> _TASK_: Set each line of the data down exactly, please.

> _GIVEN DATA_:
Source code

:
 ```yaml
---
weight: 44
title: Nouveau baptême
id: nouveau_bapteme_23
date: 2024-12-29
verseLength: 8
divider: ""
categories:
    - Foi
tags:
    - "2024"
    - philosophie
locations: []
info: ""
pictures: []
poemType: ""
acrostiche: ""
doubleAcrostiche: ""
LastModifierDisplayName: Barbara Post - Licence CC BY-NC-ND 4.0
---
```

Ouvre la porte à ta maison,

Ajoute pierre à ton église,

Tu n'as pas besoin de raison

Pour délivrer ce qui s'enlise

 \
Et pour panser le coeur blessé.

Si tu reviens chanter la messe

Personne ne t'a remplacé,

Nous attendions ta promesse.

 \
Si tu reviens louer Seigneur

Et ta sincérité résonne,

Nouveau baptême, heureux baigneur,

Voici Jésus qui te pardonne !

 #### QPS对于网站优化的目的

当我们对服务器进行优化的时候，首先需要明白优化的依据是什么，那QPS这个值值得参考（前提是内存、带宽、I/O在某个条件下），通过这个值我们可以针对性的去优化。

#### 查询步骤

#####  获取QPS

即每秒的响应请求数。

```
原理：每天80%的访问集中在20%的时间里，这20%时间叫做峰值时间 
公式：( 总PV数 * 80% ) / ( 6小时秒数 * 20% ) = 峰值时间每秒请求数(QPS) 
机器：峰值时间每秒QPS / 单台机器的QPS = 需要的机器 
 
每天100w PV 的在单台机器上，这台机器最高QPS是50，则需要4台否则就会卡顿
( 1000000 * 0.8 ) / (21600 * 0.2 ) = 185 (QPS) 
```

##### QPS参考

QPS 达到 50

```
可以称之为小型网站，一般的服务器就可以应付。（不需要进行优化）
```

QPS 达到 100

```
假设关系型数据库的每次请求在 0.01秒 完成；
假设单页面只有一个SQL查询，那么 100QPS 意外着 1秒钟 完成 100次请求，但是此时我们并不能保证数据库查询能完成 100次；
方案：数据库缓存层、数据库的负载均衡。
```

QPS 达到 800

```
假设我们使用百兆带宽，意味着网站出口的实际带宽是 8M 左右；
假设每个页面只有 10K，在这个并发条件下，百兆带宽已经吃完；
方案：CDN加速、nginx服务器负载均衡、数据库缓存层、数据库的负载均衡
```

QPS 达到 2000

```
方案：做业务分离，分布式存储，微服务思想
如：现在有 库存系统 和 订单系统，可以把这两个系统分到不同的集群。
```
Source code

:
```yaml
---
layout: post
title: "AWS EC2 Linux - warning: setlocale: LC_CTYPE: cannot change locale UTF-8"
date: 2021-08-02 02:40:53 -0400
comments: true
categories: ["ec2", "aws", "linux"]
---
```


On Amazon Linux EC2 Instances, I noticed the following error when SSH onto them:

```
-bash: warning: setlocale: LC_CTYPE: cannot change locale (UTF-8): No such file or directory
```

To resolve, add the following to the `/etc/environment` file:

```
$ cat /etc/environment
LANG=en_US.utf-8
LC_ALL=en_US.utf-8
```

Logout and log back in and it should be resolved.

> _ANSWER SPACE_:
Source code

:
 ```yaml
---
weight: 44
title: Nouveau baptême
id: nouveau_bapteme_23
date: 2024-12-29
verseLength: 8
divider: ""
categories:
    - Foi
tags:
    - "2024"
    - philosophie
locations: []
info: ""
pictures: []
poemType: ""
acrostiche: ""
doubleAcrostiche: ""
LastModifierDisplayName: Barbara Post - Licence CC BY-NC-ND 4.0
---
```

Ouvre la porte à ta maison,

Ajoute pierre à ton église,

Tu n'as pas besoin de raison

Pour délivrer ce qui s'enlise

 \
Et pour panser le coeur blessé.

Si tu reviens chanter la messe

Personne ne t'a remplacé,

Nous attendions ta promesse.

 \
Si tu reviens louer Seigneur

Et ta sincérité résonne,

Nouveau baptême, heureux baigneur,

Voici Jésus qui te pardonne !

 #### QPS对于网站优化的目的

当我们对服务器进行优化的时候，首先需要明白优化的依据是什么，那QPS这个值值得参考（前提是内存、带宽、I/O在某个条件下），通过这个值我们可以针对性的去优化。

#### 查询步骤

#####  获取QPS

即每秒的响应请求数。

```
原理：每天80%的访问集中在20%的时间里，这20%时间叫做峰值时间 
公式：( 总PV数 * 80% ) / ( 6小时秒数 * 20% ) = 峰值时间每秒请求数(QPS) 
机器：峰值时间每秒QPS / 单台机器的QPS = 需要的机器 
 
每天100w PV 的在单台机器上，这台机器最高QPS是50，则需要4台否则就会卡顿
( 1000000 * 0.8 ) / (21600 * 0.2 ) = 185 (QPS) 
```

##### QPS参考

QPS 达到 50

```
可以称之为小型网站，一般的服务器就可以应付。（不需要进行优化）
```

QPS 达到 100

```
假设关系型数据库的每次请求在 0.01秒 完成；
假设单页面只有一个SQL查询，那么 100QPS 意外着 1秒钟 完成 100次请求，但是此时我们并不能保证数据库查询能完成 100次；
方案：数据库缓存层、数据库的负载均衡。
```

QPS 达到 800

```
假设我们使用百兆带宽，意味着网站出口的实际带宽是 8M 左右；
假设每个页面只有 10K，在这个并发条件下，百兆带宽已经吃完；
方案：CDN加速、nginx服务器负载均衡、数据库缓存层、数据库的负载均衡
```

QPS 达到 2000

```
方案：做业务分离，分布式存储，微服务思想
如：现在有 库存系统 和 订单系统，可以把这两个系统分到不同的集群。
```
Source code

:
```yaml
---
layout: post
title: "AWS EC2 Linux - warning: setlocale: LC_CTYPE: cannot change locale UTF-8"
date: 2021-08-02 02:40:53 -0400
comments: true
categories: ["ec2", "aws", "linux"]
---
```


On Amazon Linux EC2 Instances, I noticed the following error when SSH onto them:

```
-bash: warning: setlocale: LC_CTYPE: cannot change locale (UTF-8): No such file or directory
```

To resolve, add the following to the `/etc/environment` file:

```
$ cat /etc/environment
LANG=en_US.utf-8
LC_ALL=en_US.utf-8
```

Logout and log back in and it should be resolved.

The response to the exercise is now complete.